**DATA FOR THE TASK:**
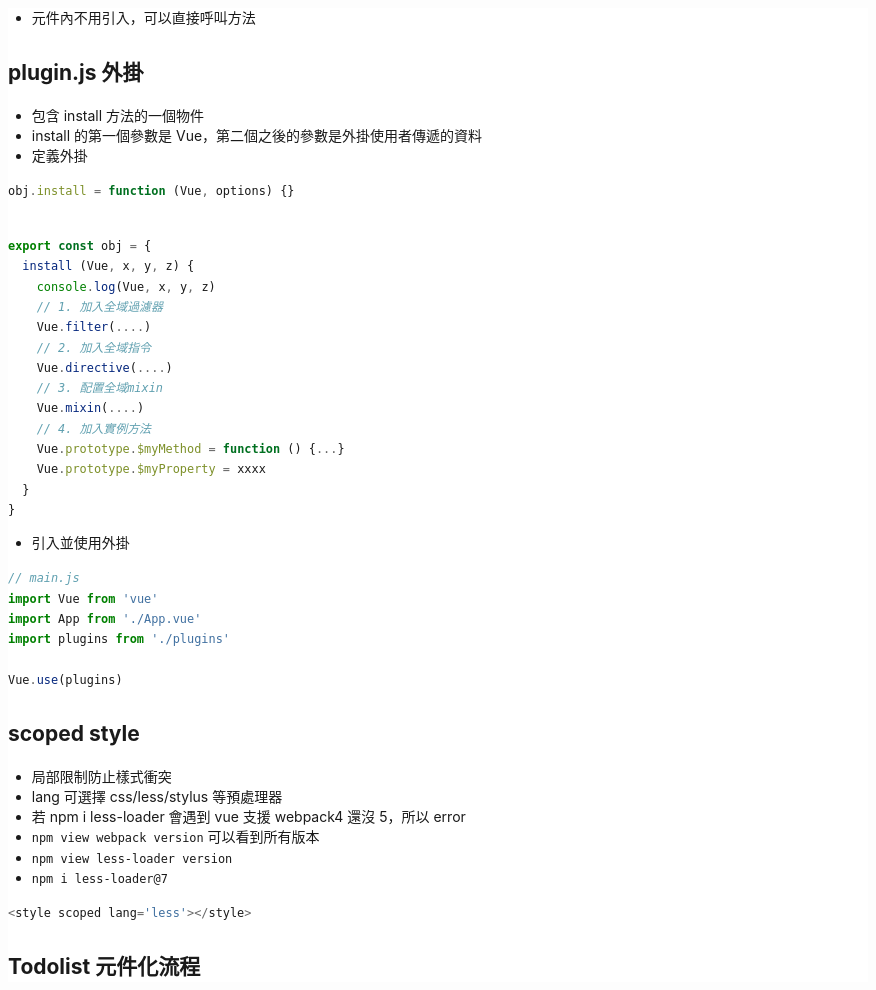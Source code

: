 - 元件內不用引入，可以直接呼叫方法

## plugin.js 外掛

- 包含 install 方法的一個物件
- install 的第一個參數是 Vue，第二個之後的參數是外掛使用者傳遞的資料
- 定義外掛

```js
obj.install = function (Vue, options) {}
```

```js

export const obj = {
  install (Vue, x, y, z) {
    console.log(Vue, x, y, z)
    // 1. 加入全域過濾器
    Vue.filter(....)
    // 2. 加入全域指令
    Vue.directive(....)
    // 3. 配置全域mixin
    Vue.mixin(....)
    // 4. 加入實例方法
    Vue.prototype.$myMethod = function () {...}
    Vue.prototype.$myProperty = xxxx
  }
}
```

- 引入並使用外掛

```js
// main.js
import Vue from 'vue'
import App from './App.vue'
import plugins from './plugins'

Vue.use(plugins)
```

## scoped style

- 局部限制防止樣式衝突
- lang 可選擇 css/less/stylus 等預處理器
- 若 npm i less-loader 會遇到 vue 支援 webpack4 還沒 5，所以 error
- `npm view webpack version` 可以看到所有版本
- `npm view less-loader version`
- `npm i less-loader@7`

```js
<style scoped lang='less'></style>
```

## Todolist 元件化流程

**EXERCISE AIM:** Copy each line of the data that contains the word "install".

**SOLUTION FOR THIS PROBLEM:**
- 包含 install 方法的一個物件
- install 的第一個參數是 Vue，第二個之後的參數是外掛使用者傳遞的資料
obj.install = function (Vue, options) {}
  install (Vue, x, y, z) {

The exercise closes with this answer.